Del Toro wrote the role for Hawkins, who earned an Os­car nom­i­na­tion play­ing Cate Blanchett’s sta­ble sis­ter in 2013’s “Blue Jas­mine.”

Un­like his last big-bud­get gothic ro­mance, 2015’s “Crim­son Peak,” del Toro kept this roll­out in line with his vi­sion this time by cut­ting costs and mak­ing the vis­ually rich Shape of Wa­ter for just $19 mil­lion.

His fish-man was brought to life by ac­tor Doug Jones, wear­ing a scaly cos­tume. Only small ef­fects, like the crea­ture’s eyes, were added in postpro­duc­tion.

This fairy tale goes full tilt.
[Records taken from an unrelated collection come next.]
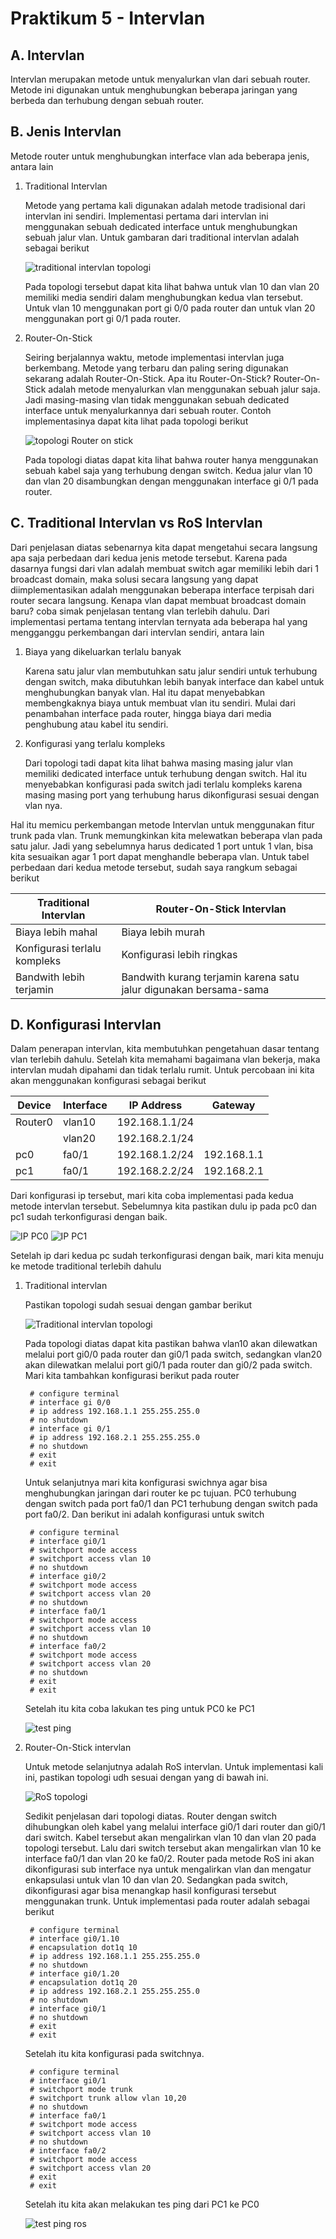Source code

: # Praktikum 5 - Intervlan

## A. Intervlan

Intervlan merupakan metode untuk menyalurkan vlan dari sebuah router. Metode ini digunakan untuk menghubungkan beberapa jaringan yang berbeda dan terhubung dengan sebuah router.

## B. Jenis Intervlan

Metode router untuk menghubungkan interface vlan ada beberapa jenis, antara lain
1. Traditional Intervlan

    Metode yang pertama kali digunakan adalah metode tradisional dari intervlan ini sendiri. Implementasi pertama dari intervlan ini menggunakan sebuah dedicated interface untuk menghubungkan sebuah jalur vlan. Untuk gambaran dari traditional intervlan adalah sebagai berikut

    ![traditional intervlan topologi](asset/traditional%20topologi.png)

    Pada topologi tersebut dapat kita lihat bahwa untuk vlan 10 dan vlan 20 memiliki media sendiri dalam menghubungkan kedua vlan tersebut. Untuk vlan 10 menggunakan port gi 0/0 pada router dan untuk vlan 20 menggunakan port gi 0/1 pada router.
2. Router-On-Stick

    Seiring berjalannya waktu, metode implementasi intervlan juga berkembang. Metode yang terbaru dan paling sering digunakan sekarang adalah Router-On-Stick. Apa itu Router-On-Stick? Router-On-Stick adalah metode menyalurkan vlan menggunakan sebuah jalur saja. Jadi masing-masing vlan tidak menggunakan sebuah dedicated interface untuk menyalurkannya dari sebuah router. Contoh implementasinya dapat kita lihat pada topologi berikut

    ![topologi Router on stick](asset/ros%20topologi.png)

    Pada topologi diatas dapat kita lihat bahwa router hanya menggunakan sebuah kabel saja yang terhubung dengan switch. Kedua jalur vlan 10 dan vlan 20 disambungkan dengan menggunakan interface gi 0/1 pada router. 

## C. Traditional Intervlan vs RoS Intervlan

Dari penjelasan diatas sebenarnya kita dapat mengetahui secara langsung apa saja perbedaan dari kedua jenis metode tersebut. Karena pada dasarnya fungsi dari vlan adalah membuat switch agar memiliki lebih dari 1 broadcast domain, maka solusi secara langsung yang dapat diimplementasikan adalah menggunakan beberapa interface terpisah dari router secara langsung. Kenapa vlan dapat membuat broadcast domain baru? coba simak penjelasan tentang vlan terlebih dahulu. Dari implementasi pertama tentang intervlan ternyata ada beberapa hal yang mengganggu perkembangan dari intervlan sendiri, antara lain
1. Biaya yang dikeluarkan terlalu banyak

    Karena satu jalur vlan membutuhkan satu jalur sendiri untuk terhubung dengan switch, maka dibutuhkan lebih banyak interface dan kabel untuk menghubungkan banyak vlan. Hal itu dapat menyebabkan membengkaknya biaya untuk membuat vlan itu sendiri. Mulai dari penambahan interface pada router, hingga biaya dari media penghubung atau kabel itu sendiri.

2. Konfigurasi yang terlalu kompleks

    Dari topologi tadi dapat kita lihat bahwa masing masing jalur vlan memiliki dedicated interface untuk terhubung dengan switch. Hal itu menyebabkan konfigurasi pada switch jadi terlalu kompleks karena masing masing port yang terhubung harus dikonfigurasi sesuai dengan vlan nya.

Hal itu memicu perkembangan metode Intervlan untuk menggunakan fitur trunk pada vlan. Trunk memungkinkan kita melewatkan beberapa vlan pada satu jalur. Jadi yang sebelumnya harus dedicated 1 port untuk 1 vlan, bisa kita sesuaikan agar 1 port dapat menghandle beberapa vlan. Untuk tabel perbedaan dari kedua metode tersebut, sudah saya rangkum sebagai berikut

|Traditional Intervlan|Router-On-Stick Intervlan|
|-|-|
|Biaya lebih mahal|Biaya lebih murah|
|Konfigurasi terlalu kompleks| Konfigurasi lebih ringkas|
|Bandwith lebih terjamin|Bandwith kurang terjamin karena satu jalur digunakan bersama-sama|

## D. Konfigurasi Intervlan

Dalam penerapan intervlan, kita membutuhkan pengetahuan dasar tentang vlan terlebih dahulu. Setelah kita memahami bagaimana vlan bekerja, maka intervlan mudah dipahami dan tidak terlalu rumit. Untuk percobaan ini kita akan menggunakan konfigurasi sebagai berikut

|Device|Interface|IP Address|Gateway|
|-|-|-|-|
|Router0|vlan10|192.168.1.1/24||
||vlan20|192.168.2.1/24||
|pc0|fa0/1|192.168.1.2/24|192.168.1.1|
|pc1|fa0/1|192.168.2.2/24|192.168.2.1|

Dari konfigurasi ip tersebut, mari kita coba implementasi pada kedua metode intervlan tersebut. Sebelumnya kita pastikan dulu ip pada pc0 dan pc1 sudah terkonfigurasi dengan baik. 

![IP PC0](asset/pc0%20ip.png)
![IP PC1](asset/pc1%20ip.png)

Setelah ip dari kedua pc sudah terkonfigurasi dengan baik, mari kita menuju ke metode traditional terlebih dahulu

1. Traditional intervlan

    Pastikan topologi sudah sesuai dengan gambar berikut

    ![Traditional intervlan topologi](asset/traditional%20topologi.png)

    Pada topologi diatas dapat kita pastikan bahwa vlan10 akan dilewatkan melalui port gi0/0 pada router dan gi0/1 pada switch, sedangkan vlan20 akan dilewatkan melalui port gi0/1 pada router dan gi0/2 pada switch. Mari kita tambahkan konfigurasi berikut pada router

        # configure terminal
        # interface gi 0/0
        # ip address 192.168.1.1 255.255.255.0
        # no shutdown
        # interface gi 0/1
        # ip address 192.168.2.1 255.255.255.0
        # no shutdown
        # exit
        # exit

    Untuk selanjutnya mari kita konfigurasi swichnya agar bisa menghubungkan jaringan dari router ke pc tujuan. PC0 terhubung dengan switch pada port fa0/1 dan PC1 terhubung dengan switch pada port fa0/2. Dan berikut ini adalah konfigurasi untuk switch

        # configure terminal
        # interface gi0/1
        # switchport mode access
        # switchport access vlan 10
        # no shutdown
        # interface gi0/2
        # switchport mode access
        # switchport access vlan 20
        # no shutdown
        # interface fa0/1
        # switchport mode access
        # switchport access vlan 10
        # no shutdown
        # interface fa0/2
        # switchport mode access
        # switchport access vlan 20
        # no shutdown
        # exit
        # exit
    
    Setelah itu kita coba lakukan tes ping untuk PC0 ke PC1

    ![test ping](asset/ping1.png)

2. Router-On-Stick intervlan

    Untuk metode selanjutnya adalah RoS intervlan. Untuk implementasi kali ini, pastikan topologi udh sesuai dengan yang di bawah ini.

    ![RoS topologi](asset/ros%20topologi.png)

    Sedikit penjelasan dari topologi diatas. Router dengan switch dihubungkan oleh kabel yang melalui interface gi0/1 dari router dan gi0/1 dari switch. Kabel tersebut akan mengalirkan vlan 10 dan vlan 20 pada topologi tersebut. Lalu dari switch tersebut akan mengalirkan vlan 10 ke interface fa0/1 dan vlan 20 ke fa0/2. Router pada metode RoS ini akan dikonfigurasi sub interface nya untuk mengalirkan vlan dan mengatur enkapsulasi untuk vlan 10 dan vlan 20. Sedangkan pada switch, dikonfigurasi agar bisa menangkap hasil konfigurasi tersebut menggunakan trunk. Untuk implementasi pada router adalah sebagai berikut

        # configure terminal
        # interface gi0/1.10
        # encapsulation dot1q 10
        # ip address 192.168.1.1 255.255.255.0
        # no shutdown
        # interface gi0/1.20
        # encapsulation dot1q 20
        # ip address 192.168.2.1 255.255.255.0
        # no shutdown
        # interface gi0/1
        # no shutdown
        # exit
        # exit

    Setelah itu kita konfigurasi pada switchnya.

        # configure terminal
        # interface gi0/1
        # switchport mode trunk
        # switchport trunk allow vlan 10,20
        # no shutdown
        # interface fa0/1
        # switchport mode access
        # switchport access vlan 10
        # no shutdown
        # interface fa0/2
        # switchport mode access
        # switchport access vlan 20
        # exit
        # exit

    Setelah itu kita akan melakukan tes ping dari PC1 ke PC0

    ![test ping ros](asset/ping2.png)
A hu­man/mer­man love scene was “the most nat­u­ral thing in the world!” Hawkins swears, laugh­ing.

The di­rec­tor says he wanted to flip the story of Beauty and the Beast “to make the beauty of the tale not a perfect princess but a more real woman in ev­ery sense,” he says. “She doesn’t get kid­napped or con­di­tioned to love the char­ac­ter that is keep­ing her pris­oner. She is the en­gine of lib­er­a­tion.”

In person, Hawkins emits a quick-to-smile fragility, and speaks in a hushed tone. “She is very shy in real life, ex­tremely shy. She keeps her­self to her­self. And then when she is in front of the cam­era, she is in­cred­i­bly brave,” says del Toro.

The Bri­tish star lives in Lon­don, but says she’s con­tem­plat­ing a move out­side the city. “I’m des­per­ate to get a gar­den, which un­less you’re a multi, mul­ti­mil­lion­aire, you can’t af­ford,” she says.

The ac­tress knows that as sex­ual harassment al­le­ga­tions arise in Hol­ly­wood, ques­tions about Woody Allen will come up, hav­ing worked with him on “Blue Jas­mine” and 2007’s “Cas­san­dra’s Dream.”

“You take peo­ple as they are,” she says, choos­ing her words care­fully. “I just saw some­one who is in love with his writ­ing, noth­ing but gen­tle. A gen­tle soul, so smart, funny, witty.”

Ex­perts pre­dict Hawkins will go up against Meryl Streep (“The Post”) and Frances McDor­mand (“Three Bill­boards Out­side Eb­bing, Mis­souri”) for best lead ac­tress.

Hawkins, an in­die-film su­per­star, “is way over­due for ma­jor awards recog­ni­tion,” says Tom O’Neil, founder of Os­car prog­nos­ti­ca­tion site GoldDerby.com. And in “The Shape of Wa­ter” — a solid best pic­ture con­tender — “her per­for­mance is brazenly sex­ual and dives boldly into fan­tasy.”

Re­gard­less of Os­car gold, the ac­tress says this is the fan­tasy we need right now.

“There’s so much cyn­i­cism in the world,” says Hawkins.

“Fairy tales are so im­por­tant for us as hu­mans. They teach us so much.”


Sally Hawkins, left, and Doug Jones in a scene from the film "The Shape of Wa­ter."